> _Problem requirements_
For the data below, give the number of lines that include the word "fonts" and nothing else.

◇ ◇ ◇ ◇ ◇

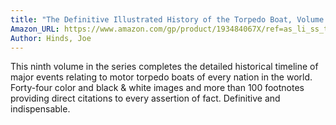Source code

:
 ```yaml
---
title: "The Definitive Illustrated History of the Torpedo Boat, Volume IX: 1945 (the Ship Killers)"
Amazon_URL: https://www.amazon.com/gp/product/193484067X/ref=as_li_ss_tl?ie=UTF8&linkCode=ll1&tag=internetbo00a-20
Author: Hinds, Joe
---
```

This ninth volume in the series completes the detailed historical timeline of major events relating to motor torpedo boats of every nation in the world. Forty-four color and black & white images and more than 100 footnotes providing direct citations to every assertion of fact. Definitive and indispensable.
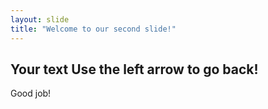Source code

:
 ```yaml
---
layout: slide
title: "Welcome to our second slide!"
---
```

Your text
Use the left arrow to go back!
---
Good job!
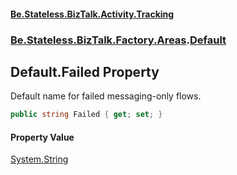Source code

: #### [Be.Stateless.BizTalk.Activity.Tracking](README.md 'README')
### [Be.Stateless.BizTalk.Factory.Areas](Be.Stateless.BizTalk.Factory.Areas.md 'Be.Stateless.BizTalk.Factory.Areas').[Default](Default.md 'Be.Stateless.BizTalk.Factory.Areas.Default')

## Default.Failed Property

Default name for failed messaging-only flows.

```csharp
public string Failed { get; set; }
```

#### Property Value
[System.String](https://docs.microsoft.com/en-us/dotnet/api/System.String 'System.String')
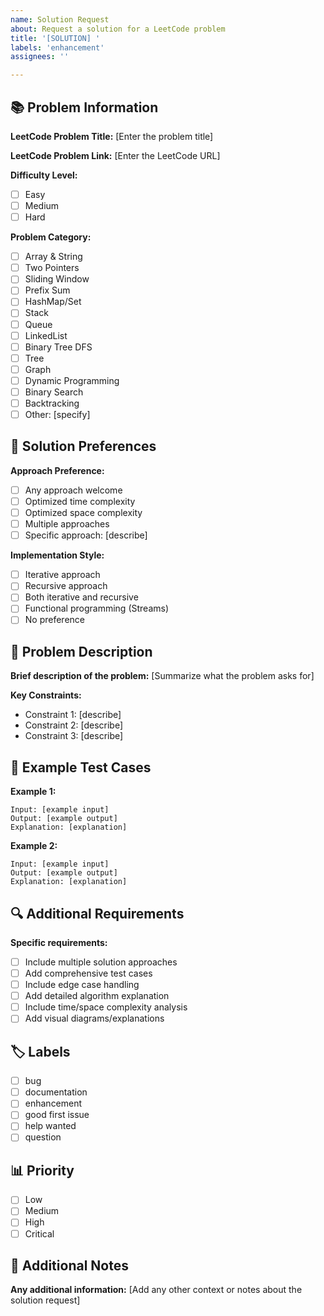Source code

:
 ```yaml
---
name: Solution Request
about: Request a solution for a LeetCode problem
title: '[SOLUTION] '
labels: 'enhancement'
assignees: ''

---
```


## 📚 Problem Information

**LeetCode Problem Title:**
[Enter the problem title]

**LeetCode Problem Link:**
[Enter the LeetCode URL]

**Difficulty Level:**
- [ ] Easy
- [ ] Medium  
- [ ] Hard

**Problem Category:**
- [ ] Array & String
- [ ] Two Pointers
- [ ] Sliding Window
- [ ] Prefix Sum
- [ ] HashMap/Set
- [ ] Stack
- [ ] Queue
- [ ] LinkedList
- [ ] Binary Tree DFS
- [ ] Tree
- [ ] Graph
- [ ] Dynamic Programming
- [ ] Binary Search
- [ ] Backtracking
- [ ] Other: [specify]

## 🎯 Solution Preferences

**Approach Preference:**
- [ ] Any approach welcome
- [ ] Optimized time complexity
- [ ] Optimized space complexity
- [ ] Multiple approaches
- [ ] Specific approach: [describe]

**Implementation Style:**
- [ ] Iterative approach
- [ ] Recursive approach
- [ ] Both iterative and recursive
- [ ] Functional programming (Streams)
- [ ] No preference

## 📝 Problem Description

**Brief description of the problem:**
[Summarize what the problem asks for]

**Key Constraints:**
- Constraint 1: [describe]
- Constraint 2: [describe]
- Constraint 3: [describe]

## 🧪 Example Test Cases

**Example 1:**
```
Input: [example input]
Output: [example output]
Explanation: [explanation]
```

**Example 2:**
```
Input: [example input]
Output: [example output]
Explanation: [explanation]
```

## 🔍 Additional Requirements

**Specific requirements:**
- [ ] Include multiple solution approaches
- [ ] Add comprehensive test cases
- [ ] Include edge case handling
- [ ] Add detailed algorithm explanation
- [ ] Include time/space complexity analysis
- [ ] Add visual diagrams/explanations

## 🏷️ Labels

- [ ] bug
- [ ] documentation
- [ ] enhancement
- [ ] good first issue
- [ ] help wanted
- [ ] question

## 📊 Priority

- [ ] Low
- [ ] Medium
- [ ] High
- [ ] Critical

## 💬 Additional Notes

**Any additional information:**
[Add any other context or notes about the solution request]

◇ ◇ ◇ ◇ ◇

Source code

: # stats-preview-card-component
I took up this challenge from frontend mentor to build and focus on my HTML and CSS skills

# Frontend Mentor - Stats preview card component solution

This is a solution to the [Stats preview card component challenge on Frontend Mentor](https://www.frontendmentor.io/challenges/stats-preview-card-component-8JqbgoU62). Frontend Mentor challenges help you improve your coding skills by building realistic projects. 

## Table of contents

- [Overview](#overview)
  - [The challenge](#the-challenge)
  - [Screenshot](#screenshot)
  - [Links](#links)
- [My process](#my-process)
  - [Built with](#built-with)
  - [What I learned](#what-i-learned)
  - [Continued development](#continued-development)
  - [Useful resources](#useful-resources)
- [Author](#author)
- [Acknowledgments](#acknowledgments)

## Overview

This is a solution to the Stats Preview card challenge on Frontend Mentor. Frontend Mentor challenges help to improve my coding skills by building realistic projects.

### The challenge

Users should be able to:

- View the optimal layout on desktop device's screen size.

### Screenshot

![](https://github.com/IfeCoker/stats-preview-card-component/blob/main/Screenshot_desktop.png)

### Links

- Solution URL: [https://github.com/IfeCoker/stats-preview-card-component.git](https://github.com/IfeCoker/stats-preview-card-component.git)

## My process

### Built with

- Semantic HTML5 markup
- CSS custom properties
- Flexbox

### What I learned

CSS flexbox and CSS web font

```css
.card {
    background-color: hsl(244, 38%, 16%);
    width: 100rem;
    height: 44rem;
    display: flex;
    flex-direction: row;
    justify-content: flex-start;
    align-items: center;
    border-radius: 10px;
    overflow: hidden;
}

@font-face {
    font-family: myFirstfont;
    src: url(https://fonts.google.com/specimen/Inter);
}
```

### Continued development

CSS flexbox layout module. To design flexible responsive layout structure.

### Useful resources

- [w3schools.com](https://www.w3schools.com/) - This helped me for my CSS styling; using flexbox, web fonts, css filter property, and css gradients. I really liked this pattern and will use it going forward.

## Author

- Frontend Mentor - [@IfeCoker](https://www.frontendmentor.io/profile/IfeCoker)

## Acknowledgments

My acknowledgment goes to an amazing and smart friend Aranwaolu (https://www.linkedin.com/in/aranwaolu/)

◇ ◇ ◇ ◇ ◇

> _Solved exercise_
2